A Norway spruce can reach more than 80 feet. It is native to central and Eastern Europe, but can be planted throughout Ohio, other than sites that remain very wet. It features large cones, is drought tolerant ,and grows branches close to the ground, making it a good wind barrier.
A medium-sized tree reaching up to 60 feet in height, Eastern redcedar is an Ohio native that can grow well in soil that is well drained or that includes heavy clay. It also works as a companion tree with other windbreak species, but should not be planted near apple trees because of its susceptibility to cedar-apple rust fungus.
European Black Alder
European black alder is a deciduous, medium-sized tree that grows up to 50 feet tall, and grows quickly. Its flowers are reddish-brown catkins. The European native can be grown throughout Ohio, and is most effective as a windbreak when covered with leaves. This alder does not enjoy shade or very dry soil.

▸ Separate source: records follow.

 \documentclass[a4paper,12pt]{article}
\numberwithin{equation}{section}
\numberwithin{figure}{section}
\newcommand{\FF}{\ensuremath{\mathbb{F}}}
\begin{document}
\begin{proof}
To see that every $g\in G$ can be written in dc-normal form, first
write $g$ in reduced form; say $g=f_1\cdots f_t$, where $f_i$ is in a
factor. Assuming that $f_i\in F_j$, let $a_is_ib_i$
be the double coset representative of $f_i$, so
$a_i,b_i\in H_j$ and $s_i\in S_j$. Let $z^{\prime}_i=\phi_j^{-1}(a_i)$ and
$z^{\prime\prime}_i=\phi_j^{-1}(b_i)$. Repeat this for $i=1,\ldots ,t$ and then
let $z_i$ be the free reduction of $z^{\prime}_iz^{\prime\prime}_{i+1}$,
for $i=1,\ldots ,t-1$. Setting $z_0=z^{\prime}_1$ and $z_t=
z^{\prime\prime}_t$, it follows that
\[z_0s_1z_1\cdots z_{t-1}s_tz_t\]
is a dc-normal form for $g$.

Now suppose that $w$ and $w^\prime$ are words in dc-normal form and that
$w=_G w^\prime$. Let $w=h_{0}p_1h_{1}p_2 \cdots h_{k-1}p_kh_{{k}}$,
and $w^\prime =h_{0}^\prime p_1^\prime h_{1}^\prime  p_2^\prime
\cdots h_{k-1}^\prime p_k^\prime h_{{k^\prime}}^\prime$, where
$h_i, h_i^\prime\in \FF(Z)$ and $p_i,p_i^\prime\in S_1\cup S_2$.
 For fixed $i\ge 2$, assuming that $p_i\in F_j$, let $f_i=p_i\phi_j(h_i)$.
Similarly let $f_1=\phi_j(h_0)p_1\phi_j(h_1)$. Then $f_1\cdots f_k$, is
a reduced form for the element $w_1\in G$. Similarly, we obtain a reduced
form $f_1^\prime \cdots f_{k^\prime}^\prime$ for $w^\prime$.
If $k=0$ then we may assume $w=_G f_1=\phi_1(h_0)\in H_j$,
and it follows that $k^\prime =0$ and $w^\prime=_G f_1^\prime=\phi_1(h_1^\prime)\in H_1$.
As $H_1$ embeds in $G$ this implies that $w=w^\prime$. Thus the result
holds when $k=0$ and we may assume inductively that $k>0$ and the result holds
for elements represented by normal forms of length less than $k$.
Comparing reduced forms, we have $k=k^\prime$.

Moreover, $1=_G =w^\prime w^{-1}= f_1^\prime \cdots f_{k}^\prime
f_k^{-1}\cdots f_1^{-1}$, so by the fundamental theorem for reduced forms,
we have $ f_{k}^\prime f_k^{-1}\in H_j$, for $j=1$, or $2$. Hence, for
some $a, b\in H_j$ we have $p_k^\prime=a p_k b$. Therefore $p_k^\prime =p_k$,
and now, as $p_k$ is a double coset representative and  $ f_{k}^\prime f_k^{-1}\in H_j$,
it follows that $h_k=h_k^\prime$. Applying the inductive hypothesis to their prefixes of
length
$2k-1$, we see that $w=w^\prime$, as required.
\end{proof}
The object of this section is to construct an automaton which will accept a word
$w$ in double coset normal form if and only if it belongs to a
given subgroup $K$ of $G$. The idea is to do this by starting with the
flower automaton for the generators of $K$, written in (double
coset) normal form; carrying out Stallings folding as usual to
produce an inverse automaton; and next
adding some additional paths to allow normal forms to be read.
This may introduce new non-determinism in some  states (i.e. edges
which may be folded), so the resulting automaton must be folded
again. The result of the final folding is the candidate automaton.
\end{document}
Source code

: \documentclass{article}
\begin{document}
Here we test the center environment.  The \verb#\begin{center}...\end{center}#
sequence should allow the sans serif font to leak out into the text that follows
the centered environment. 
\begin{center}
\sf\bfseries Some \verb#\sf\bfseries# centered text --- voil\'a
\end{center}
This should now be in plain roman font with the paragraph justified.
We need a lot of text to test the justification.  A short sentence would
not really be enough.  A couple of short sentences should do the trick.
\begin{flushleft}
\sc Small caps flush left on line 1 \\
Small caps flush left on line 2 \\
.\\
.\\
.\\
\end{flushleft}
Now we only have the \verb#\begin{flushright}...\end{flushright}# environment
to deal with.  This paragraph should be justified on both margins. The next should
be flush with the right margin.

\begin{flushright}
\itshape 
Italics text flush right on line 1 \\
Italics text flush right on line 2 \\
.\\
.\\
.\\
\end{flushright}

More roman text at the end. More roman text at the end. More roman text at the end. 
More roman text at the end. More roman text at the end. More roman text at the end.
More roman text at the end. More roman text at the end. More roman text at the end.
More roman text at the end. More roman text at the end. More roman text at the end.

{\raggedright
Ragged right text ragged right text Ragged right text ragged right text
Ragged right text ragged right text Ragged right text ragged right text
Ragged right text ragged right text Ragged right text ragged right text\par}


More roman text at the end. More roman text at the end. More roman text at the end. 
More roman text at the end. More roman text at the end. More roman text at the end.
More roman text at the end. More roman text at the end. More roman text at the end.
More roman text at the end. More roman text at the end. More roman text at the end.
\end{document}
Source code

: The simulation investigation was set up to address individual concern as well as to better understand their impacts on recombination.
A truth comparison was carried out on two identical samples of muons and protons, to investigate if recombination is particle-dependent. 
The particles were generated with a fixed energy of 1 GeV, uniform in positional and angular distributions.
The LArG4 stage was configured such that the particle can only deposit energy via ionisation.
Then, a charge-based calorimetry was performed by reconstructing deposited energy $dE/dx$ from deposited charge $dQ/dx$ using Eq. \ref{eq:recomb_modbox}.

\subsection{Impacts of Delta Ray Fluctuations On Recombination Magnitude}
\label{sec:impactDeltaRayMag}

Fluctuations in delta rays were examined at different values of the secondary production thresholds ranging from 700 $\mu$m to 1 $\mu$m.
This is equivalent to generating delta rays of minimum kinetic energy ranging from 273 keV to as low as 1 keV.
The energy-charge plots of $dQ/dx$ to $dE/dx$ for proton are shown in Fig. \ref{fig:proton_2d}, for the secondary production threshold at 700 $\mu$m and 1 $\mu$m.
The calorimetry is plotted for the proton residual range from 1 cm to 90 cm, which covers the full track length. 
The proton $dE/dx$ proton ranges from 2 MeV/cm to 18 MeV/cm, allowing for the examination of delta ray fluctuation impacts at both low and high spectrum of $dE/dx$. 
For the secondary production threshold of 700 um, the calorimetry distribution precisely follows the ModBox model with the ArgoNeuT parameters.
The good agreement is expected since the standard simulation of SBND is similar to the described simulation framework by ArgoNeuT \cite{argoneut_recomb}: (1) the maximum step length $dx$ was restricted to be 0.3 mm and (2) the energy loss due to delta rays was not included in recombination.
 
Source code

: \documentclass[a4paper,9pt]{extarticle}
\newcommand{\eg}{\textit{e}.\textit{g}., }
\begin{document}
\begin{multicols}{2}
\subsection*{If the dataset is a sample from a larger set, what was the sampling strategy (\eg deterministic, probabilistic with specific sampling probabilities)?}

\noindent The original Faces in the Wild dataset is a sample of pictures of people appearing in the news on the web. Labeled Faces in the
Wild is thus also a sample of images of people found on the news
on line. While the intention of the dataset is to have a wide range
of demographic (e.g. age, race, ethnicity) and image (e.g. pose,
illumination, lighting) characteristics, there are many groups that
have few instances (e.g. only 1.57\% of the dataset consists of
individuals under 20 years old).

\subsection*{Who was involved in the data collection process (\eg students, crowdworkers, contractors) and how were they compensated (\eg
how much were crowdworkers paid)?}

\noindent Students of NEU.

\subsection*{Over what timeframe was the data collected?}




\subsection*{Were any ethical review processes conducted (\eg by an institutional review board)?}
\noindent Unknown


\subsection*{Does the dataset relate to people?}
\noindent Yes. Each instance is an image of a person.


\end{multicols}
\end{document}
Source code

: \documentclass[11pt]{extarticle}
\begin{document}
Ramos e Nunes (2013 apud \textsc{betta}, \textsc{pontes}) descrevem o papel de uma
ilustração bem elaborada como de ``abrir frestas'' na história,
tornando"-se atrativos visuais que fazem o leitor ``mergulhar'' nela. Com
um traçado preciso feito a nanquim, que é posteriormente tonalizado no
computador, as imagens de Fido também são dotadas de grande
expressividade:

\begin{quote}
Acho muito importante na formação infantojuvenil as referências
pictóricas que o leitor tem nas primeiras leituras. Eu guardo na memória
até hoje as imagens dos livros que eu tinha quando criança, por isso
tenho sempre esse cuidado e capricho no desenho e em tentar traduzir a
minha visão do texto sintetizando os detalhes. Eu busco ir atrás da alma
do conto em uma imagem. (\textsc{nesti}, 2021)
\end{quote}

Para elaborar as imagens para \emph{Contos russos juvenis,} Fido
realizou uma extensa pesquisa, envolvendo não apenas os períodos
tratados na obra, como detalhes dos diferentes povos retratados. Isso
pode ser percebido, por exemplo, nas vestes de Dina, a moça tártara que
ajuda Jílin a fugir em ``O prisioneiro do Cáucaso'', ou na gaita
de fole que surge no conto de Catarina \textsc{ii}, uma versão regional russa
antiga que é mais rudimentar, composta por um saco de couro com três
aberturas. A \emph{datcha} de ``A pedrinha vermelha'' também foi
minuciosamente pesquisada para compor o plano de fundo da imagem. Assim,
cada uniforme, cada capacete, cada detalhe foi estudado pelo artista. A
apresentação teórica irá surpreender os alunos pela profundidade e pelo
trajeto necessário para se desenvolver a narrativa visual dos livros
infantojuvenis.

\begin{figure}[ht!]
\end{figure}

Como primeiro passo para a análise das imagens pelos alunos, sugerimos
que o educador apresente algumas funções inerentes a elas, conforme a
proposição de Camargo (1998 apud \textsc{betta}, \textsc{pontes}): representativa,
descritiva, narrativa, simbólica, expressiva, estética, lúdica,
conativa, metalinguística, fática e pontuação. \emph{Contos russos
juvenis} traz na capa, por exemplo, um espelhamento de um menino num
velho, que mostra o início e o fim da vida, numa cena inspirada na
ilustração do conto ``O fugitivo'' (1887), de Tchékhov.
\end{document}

The English oak tree is a moderate to slow-growing hardwood that can grow 50 feet tall and develop a massive trunk that can tame winds even when the leaves are off in winter. It produces acorns favored by deer, squirrels and other animals. It does not tolerate shade or heavy clay soil.
Growing up to 25-feet high, the Midwest crabapple, native to fields in northeast China, is a medium-sized tree that features white flower clusters in spring. These sturdy trees grow dense branches that can be effective windbreaks even in winter, and also produce small apples that are eaten by songbirds and mammals. The Midwest crabapple should not be planted near Eastern redcedar or apple trees because it can acquire apple-cedar rust.
The American Plum is a small tree, reaching only 15 feet high at maturity. White flower clusters appear in spring, making it visually appealing. Red and yellow plums serve as a wildlife food source. It is an Ohio native, found naturally in fields and open woodlots, and can tolerate most soil conditions. American Plum is not the best windbreak species, but works well mixed with others.